There was an emptiness surrounding him, she told him. The machinery inside his body had taken away his very being.
…the less attuned you are to the world around you…
“We’ll see about that, stupid woman.”
Zult tapped the switch to his cybernetic processor. The firmware finally rebooted by now. He started accessing his memory circuits. His mind had been so badly-damaged in the grenade explosion, he needed physical circuits to keep track of his memories. Protected from intrusion by a series of fault-code trips, those physical circuits were priceless to him.
The parasite program might have destroyed the files of Setting Sun stored in the data vault aboard this starfighter, but they lived on inside Zult’s head. He didn’t need the vault. He was Setting Sun. Using the information, he found what he desired on an isolated moon called Jedha, once the spiritual center of the galaxy. The Jedi and their knowledge of the Force, and the power of their lightsabers, came from the kyber crystals once found across the entire planet.
The Holy City, the center of the Jedi Temple and its spiritual knowledge defended by the Guardians of the Whills, was said to have been destroyed in a mining accident. Zult, an agent of the Empire, knew the truth.

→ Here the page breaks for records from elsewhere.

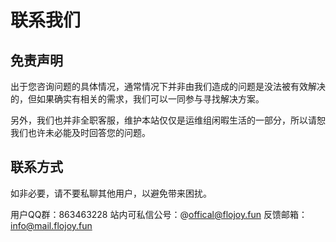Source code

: # 联系我们

## 免责声明

出于您咨询问题的具体情况，通常情况下并非由我们造成的问题是没法被有效解决的，但如果确实有相关的需求，我们可以一同参与寻找解决方案。

另外，我们也并非全职客服，维护本站仅仅是运维组闲暇生活的一部分，所以请恕我们也许未必能及时回答您的问题。

## 联系方式

如非必要，请不要私聊其他用户，以避免带来困扰。

用户QQ群：863463228
站内可私信公号：@offical@flojoy.fun
反馈邮箱：info@mail.flojoy.fun
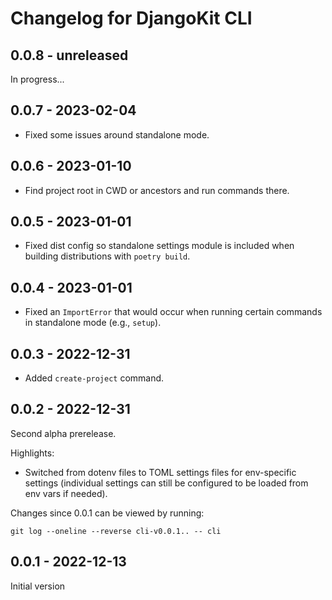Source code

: # Changelog for DjangoKit CLI

## 0.0.8 - unreleased

In progress...

## 0.0.7 - 2023-02-04

- Fixed some issues around standalone mode.

## 0.0.6 - 2023-01-10

- Find project root in CWD or ancestors and run commands there.

## 0.0.5 - 2023-01-01

- Fixed dist config so standalone settings module is included when
  building distributions with `poetry build`.

## 0.0.4 - 2023-01-01

- Fixed an `ImportError` that would occur when running certain commands
  in standalone mode (e.g., `setup`).

## 0.0.3 - 2022-12-31

- Added `create-project` command.

## 0.0.2 - 2022-12-31

Second alpha prerelease.

Highlights:

- Switched from dotenv files to TOML settings files for env-specific
  settings (individual settings can still be configured to be loaded
  from env vars if needed).

Changes since 0.0.1 can be viewed by running:

    git log --oneline --reverse cli-v0.0.1.. -- cli

## 0.0.1 - 2022-12-13

Initial version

An immense battle station called the Death Star was responsible. The kyber crystals—everything that could be taken from the Jedi temples and the moon—powered its super weapon. A single laser burst of that weapon was used to destroy the Holy City and its inhabitants, end a powerful symbol of the Jedi and unleash the terror of the Empire.

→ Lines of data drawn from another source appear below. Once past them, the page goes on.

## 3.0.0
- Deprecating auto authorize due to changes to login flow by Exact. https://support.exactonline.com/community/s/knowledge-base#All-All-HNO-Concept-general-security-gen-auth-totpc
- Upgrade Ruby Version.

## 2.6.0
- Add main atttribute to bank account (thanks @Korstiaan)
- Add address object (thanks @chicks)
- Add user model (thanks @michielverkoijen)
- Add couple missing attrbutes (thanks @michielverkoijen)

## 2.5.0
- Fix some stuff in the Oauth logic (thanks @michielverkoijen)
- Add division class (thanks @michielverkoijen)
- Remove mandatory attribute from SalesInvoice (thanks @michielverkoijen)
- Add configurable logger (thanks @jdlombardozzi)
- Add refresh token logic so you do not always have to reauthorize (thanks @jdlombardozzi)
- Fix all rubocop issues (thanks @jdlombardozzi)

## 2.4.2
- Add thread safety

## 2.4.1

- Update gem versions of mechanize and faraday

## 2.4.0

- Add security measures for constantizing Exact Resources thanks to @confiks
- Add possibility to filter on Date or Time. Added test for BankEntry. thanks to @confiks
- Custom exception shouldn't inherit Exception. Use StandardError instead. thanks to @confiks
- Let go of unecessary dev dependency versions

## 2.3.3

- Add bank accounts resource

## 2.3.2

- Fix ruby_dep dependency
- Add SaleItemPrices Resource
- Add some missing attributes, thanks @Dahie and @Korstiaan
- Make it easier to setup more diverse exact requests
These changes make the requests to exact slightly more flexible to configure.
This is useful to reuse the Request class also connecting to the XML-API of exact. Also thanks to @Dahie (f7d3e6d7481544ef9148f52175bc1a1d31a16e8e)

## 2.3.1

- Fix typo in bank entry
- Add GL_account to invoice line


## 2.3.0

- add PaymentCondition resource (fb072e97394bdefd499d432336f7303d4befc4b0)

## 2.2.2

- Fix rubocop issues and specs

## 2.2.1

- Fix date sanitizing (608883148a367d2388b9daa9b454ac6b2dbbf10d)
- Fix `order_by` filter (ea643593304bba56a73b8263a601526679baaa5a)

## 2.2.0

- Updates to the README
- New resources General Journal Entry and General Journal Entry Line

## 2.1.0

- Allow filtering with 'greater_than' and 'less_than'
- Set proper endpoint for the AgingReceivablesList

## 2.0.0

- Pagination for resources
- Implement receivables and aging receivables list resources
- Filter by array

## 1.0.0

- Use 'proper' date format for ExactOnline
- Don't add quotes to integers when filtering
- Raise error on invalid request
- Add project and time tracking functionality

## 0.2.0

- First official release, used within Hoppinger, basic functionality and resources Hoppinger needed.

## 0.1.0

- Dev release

Jedha was now a dead moon. The massive ejection of planetary material from the Death Star’s destructive power covered the planet like a funerary shroud. Life could no longer exist on the surface. The data stored in Setting Sun said otherwise; the New Republic used the moon and the secretive catacombs below ground to hide its most precious commodity:
“I will end the New Republic,” Zult opened and squeezed his mechanical hand. The cybernetic hardware mated to the remnants of his nerves, veins, bones and flesh was working perfectly again. He had full control over his body and mind. “Those pitiful replacements on the Republic Council will cower before me. They will swear their worlds’ fealty to the New Order, and then, they will die.”
Zult pursed his lips and studied the stars streaking past the B-wing’s cockpit.
“Set up the Holo-Net transceiver,” he ordered the unit commander. “I want to make a coded transmission.”
“Where should I set the transceiver’s destination node?” the commander requested.
“Who else? General Hux and the Finalizer.”